There are some description columns for a given code. Columns ST_COLDESC, SDOT_COLDESC, and EXCEPTRSNDESC are description columns for code which is already specified in the given dataset.

There are also data columns that have missing data in abundance. Column EXCEPTRSNCODE, EXCEPTRSNDESC, PEDROWNOTGRNT, SPEEDING, INATTENTIONIND, and INTKEY have more than 50% of data missing. Although few of these columns can be very crucial indicators of collision severity, it would be misguiding to use it with so many missing rows and very difficult to fill in these categorical values.

Columns mentioned in all the three categories above will not be used in the model that we are going to build. Most of the columns that remain are categorical and will require one-hot and label encoding before we can use them as a feature for our model.

3. Methodology

3.1 Exploratory Data Analysis

The first part of the process will be to explore the data and understand how a particular data column is distributed.

Most of our data columns are categorical and we need to know them to gauge the severity of the accident.

Frequency of Property Damage, Only Collision and Injury Collision with respect to collision type feature

Class distribution of ‘Matched’ and ‘Unmatched’ categories of the status variable

There are low cardinality categorical variables with 6–7 categories, moderate cardinality categorical variables with 40–70 categories, and very high cardinality categorical variables with 1500+ categories.

3.2 Feature Engineering

Mostly all the variables (except the features variable which defines the number of people, vehicles, etc.) are nominal features; i.e., features where the categories are only labelled without any order of precedence. The preferred encoding for these categories is One-Hot encoding. However, One-Hot encoding will generate around 1500 data columns for just one high cardinality categorical variable, which will be very expensive to work with.

We can get over this hurdle by using feature hashing. Feature hashing is an encoding technique which is used to encode high cardinality feature by hashing them. By this, we can pull down the number of encoded data columns to 32–64 even for variables with >1500 categories.

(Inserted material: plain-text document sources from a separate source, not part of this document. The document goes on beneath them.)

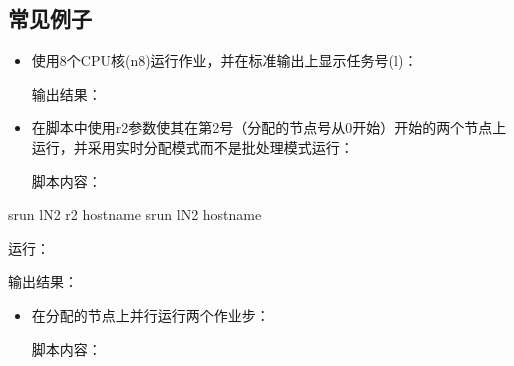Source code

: \documentclass[a4paper,12pt,english]{sphinxmanual}
\begin{document}
\subsection{常见例子}
\label{\detokenize{slurm/slurm:id24}}\begin{itemize}
\item {} 
\sphinxAtStartPar
使用8个CPU核(\sphinxhyphen{}n8)运行作业，并在标准输出上显示任务号(\sphinxhyphen{}l)：

\sphinxAtStartPar
{}

\sphinxAtStartPar
输出结果：

\end{itemize}

\begin{sphinxVerbatim}[commandchars=\\\{\}]
 
 
 
 
 
 
 
 
\end{sphinxVerbatim}
\begin{itemize}
\item {} 
\sphinxAtStartPar
在脚本中使用\sphinxhyphen{}r2参数使其在第2号（分配的节点号从0开始）开始的两个节点上运行，并采用实时分配模式而不是批处理模式运行：

\sphinxAtStartPar
脚本内容：

\end{itemize}

\begin{sphinxVerbatim}[commandchars=\\\{\}]
 
srun \PYGZhy{}lN2 \PYGZhy{}r2 hostname
srun \PYGZhy{}lN2 hostname
\end{sphinxVerbatim}

\sphinxAtStartPar
运行： 

\sphinxAtStartPar
输出结果：

\begin{sphinxVerbatim}[commandchars=\\\{\}]
\PYG{p}{[}\PYG{p}{]}
 
 
 
 
\end{sphinxVerbatim}
\begin{itemize}
\item {} 
\sphinxAtStartPar
在分配的节点上并行运行两个作业步：

\sphinxAtStartPar
脚本内容：

\end{itemize}
\end{document}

Distribution of all missing data in the training set was found to be:

Distribution of all missing data in the training set

As the class proportion is not getting much affected by dropping these data rows, we will proceed to do so.

After the process of feature hashing and one-hot encoding, we obtain a total of 208 feature columns. We are using Random Forest to get the feature importance, eliminating 40 least important features and correlation matrix to detect >90% correlations.

After removing the least important and highly correlated features we are left with 160 features to train the model with.

3.3 Modelling

As it was clear from the above analysis that we have had a skewed dataset. This resulted in a low recall of class 2 and as a result low F1 score.

To solve this problem, we used smote to oversample the rare class and generated the cross-validation score again. While doing oversampling we have to keep in mind that oversampling should be done on each iteration of cross-validation and not on the whole training set.

As a result, we observed that although the recall in class 2 and F1 increased a little bit, it decreased the accuracy too. Considering the increase in computational expense due to increased data, oversampling didn’t prove to be worth the effort in this case.

We used the XG Boost Classifier to start with and plotted the learning curve to see if the model is overfitting the training data.

We observed that converged training and validation errors were close to each other, which means that we can use high variance algorithms like Random Forest, XG Boost, and Support Vector Machine, and we can also use the high number of features that we are using.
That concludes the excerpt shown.